Two nights ago at a casual dinner with small group of friends (total 4 people), I brought two excellent, excellent wines to KO – essentially a comparison between “Super Second” and “Super Tuscan”. Either of this wine would shine like a star when put against any other wines, when put side-by-side, oh man, it’s a real tough call!

From Bordeaux, we selected one of the best “Super Second” – Ch. Pichon Longueville Comtesse de Lalande 1985. Scored 96 on Wine Spectator, this 1985 came in second after 1986 (and ahead of 1982 and 2000) for all its vintages rated by Wine Spectator. 1985 was a blend of 45% Cabernet Sauvignon, 35% Merlot, 12% Cabernet Franc and 8% Petit Verdot. The wine was aged for 18 months in barrel, with 50% new oak and remaining in one-year-old oak.
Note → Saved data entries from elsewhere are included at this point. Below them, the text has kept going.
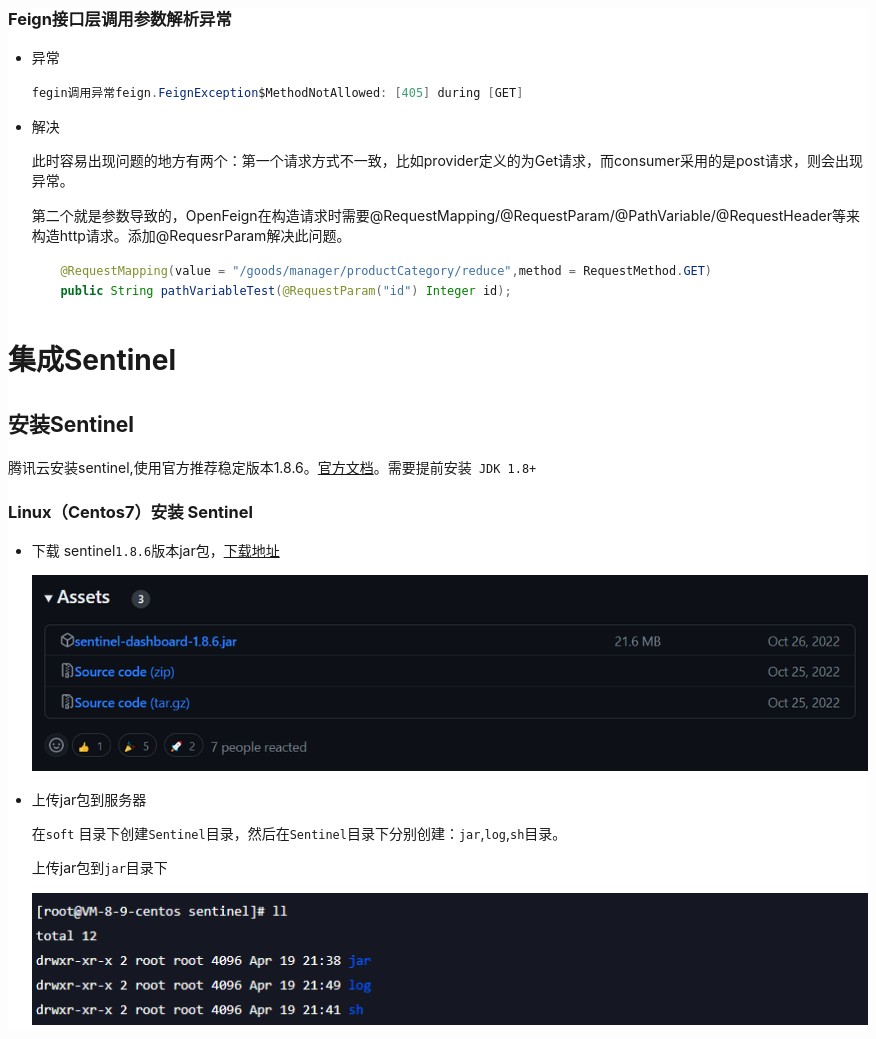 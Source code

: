### Feign接口层调用参数解析异常

- 异常

  ```java
  fegin调用异常feign.FeignException$MethodNotAllowed: [405] during [GET]
  ```

- 解决

  此时容易出现问题的地方有两个：第一个请求方式不一致，比如provider定义的为Get请求，而consumer采用的是post请求，则会出现异常。

  第二个就是参数导致的，OpenFeign在构造请求时需要@RequestMapping/@RequestParam/@PathVariable/@RequestHeader等来构造http请求。添加@RequesrParam解决此问题。

  ```java
      @RequestMapping(value = "/goods/manager/productCategory/reduce",method = RequestMethod.GET)
      public String pathVariableTest(@RequestParam("id") Integer id);
  ```

  

# 集成Sentinel

## 安装Sentinel

腾讯云安装sentinel,使用官方推荐稳定版本1.8.6。[官方文档](https://sentinelguard.io/zh-cn/docs/quick-start.html)。需要提前安装` JDK 1.8+`

### Linux（Centos7）安装 Sentinel

- 下载 sentinel`1.8.6`版本jar包，[下载地址](https://github.com/alibaba/Sentinel/releases)

  ![image-20230423142209476](./img/微服务搭建记录/image-20230423142209476.png)

- 上传jar包到服务器

  在`soft` 目录下创建`Sentinel`目录，然后在`Sentinel`目录下分别创建：`jar`,`log`,`sh`目录。

  上传jar包到`jar`目录下

  ![image-20230423142642001](./img/微服务搭建记录/image-20230423142642001.png)
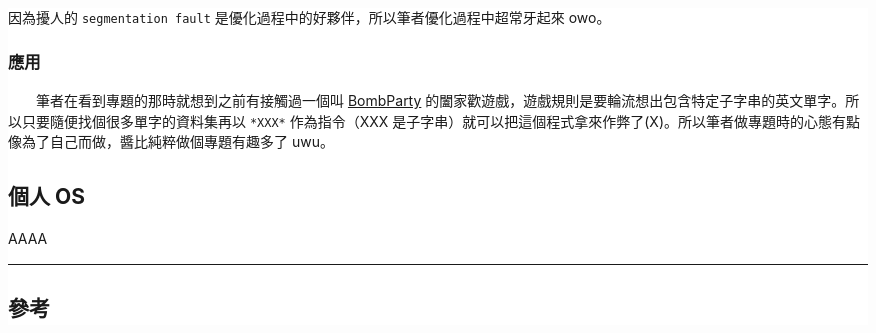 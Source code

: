 因為擾人的 `segmentation fault` 是優化過程中的好夥伴，所以筆者優化過程中超常牙起來 owo。

### 應用

&emsp;&emsp;筆者在看到專題的那時就想到之前有接觸過一個叫 [BombParty][bomb_party_site] 的闔家歡遊戲，遊戲規則是要輪流想出包含特定子字串的英文單字。所以只要隨便找個很多單字的資料集再以 `*XXX*` 作為指令（XXX 是子字串）就可以把這個程式拿來作弊了(X)。所以筆者做專題時的心態有點像為了自己而做，醬比純粹做個專題有趣多了 uwu。

## 個人 OS

AAAA

---

## 參考

[^1]: https://stackoverflow.com/questions/2815083/efficient-data-structure-for-word-lookup-with-wildcards
[^2]: https://dl.acm.org/doi/pdf/10.1145/42411.42420

[proj_link]: https://github.com/phantom0174/112-1_DS/tree/main/finalproject
[bomb_party_site]: https://jklm.fun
The contestant from Italy was Ornellaia 1998, one of the most reputable “Super Tuscan”. (“Super Tuscan” is a class of Bordeaux-inspired wine from Tuscany started in the late 70s. For more details, refer to our previous blog: The Supermen in Italy). This 1998 wine was also scored 96 point by Wine Spectator; came in third (after 2004 and 2007, both scored 97) among all vintages. Ornellaia 1998 actually won the No. 1 spot of Wine Spectator Top 100 in 2001. It was a blend of 60% Cabernet Sauvignon, 35% Merlot and 5% Cabernet Franc. The wine also spent 18 months in French barrel, also with 50% new oak and remaining in second-passage barrel.
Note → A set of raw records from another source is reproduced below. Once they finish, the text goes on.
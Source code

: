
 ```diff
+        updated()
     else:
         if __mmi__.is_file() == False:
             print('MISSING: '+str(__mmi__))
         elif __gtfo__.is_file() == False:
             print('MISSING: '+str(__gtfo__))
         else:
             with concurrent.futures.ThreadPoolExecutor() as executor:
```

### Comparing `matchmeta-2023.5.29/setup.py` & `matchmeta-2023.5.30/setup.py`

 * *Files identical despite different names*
Both wines actually share quite similar profile in terms of the grape varietals, time in barrel and fame (as scored by the critiques). We were expecting Ornellaia to be less ready, given it was only 15 years old, and the higher percentage of Cabernet Sauvignon used could translate to higher tannic level. Quite the opposite indeed - it’s totally ready to drink now. The wine was sweet, round and smooth, with a long, silky finish. The combination of abundant fruit, chocolate and spice aroma simply captivated the audience from the very beginning. Simply a gorgeous Italian beauty with excellent figure!


Pichon Lalande 1985 presented himself as a solid, sophisticated gentleman. No doubt, whether it comes down to the structure, balance, complexity, texture, and finish, Pichon Lalande 1985 was just as good. It’s the depth that makes it interesting. You just feel that there are elements hidden in the wine that cannot be easily described verbally (not at my current level at least...)  About 2 hours into the meal, Pichon Lalande evolved and became more seductive. The friend who liked Ornellaia at the beginning now said” Ah, I like this wine more now!”

We didn’t finish both bottles (lucky for me as I got to try them again next day). Less wine was left from Ornellaia though if that’s any indication of vote from my audience. I kept the remaining of both wines overnight in bottle, with some wine preserver gas inserted to slower the oxidation (useful or not, I need to do more experiment to test its effectiveness).

Most of the fruit flavors in aroma and palate were gone in Ornellaia the next afternoon, leaving behind some tasty wood and chocolate flavor. I tried the Pichon Lalande around dinner time. While the wine certainly faded (maybe 50%?), it’s amazing that overall sensation and balance were still there!

Of course, a fairer match would be the tasting of Ornellaia 1998 in 13 years’ time and compare it with Pichon Lalande 1985 today. I will see whether I have patience (and will power) to save this bottle and try it again then.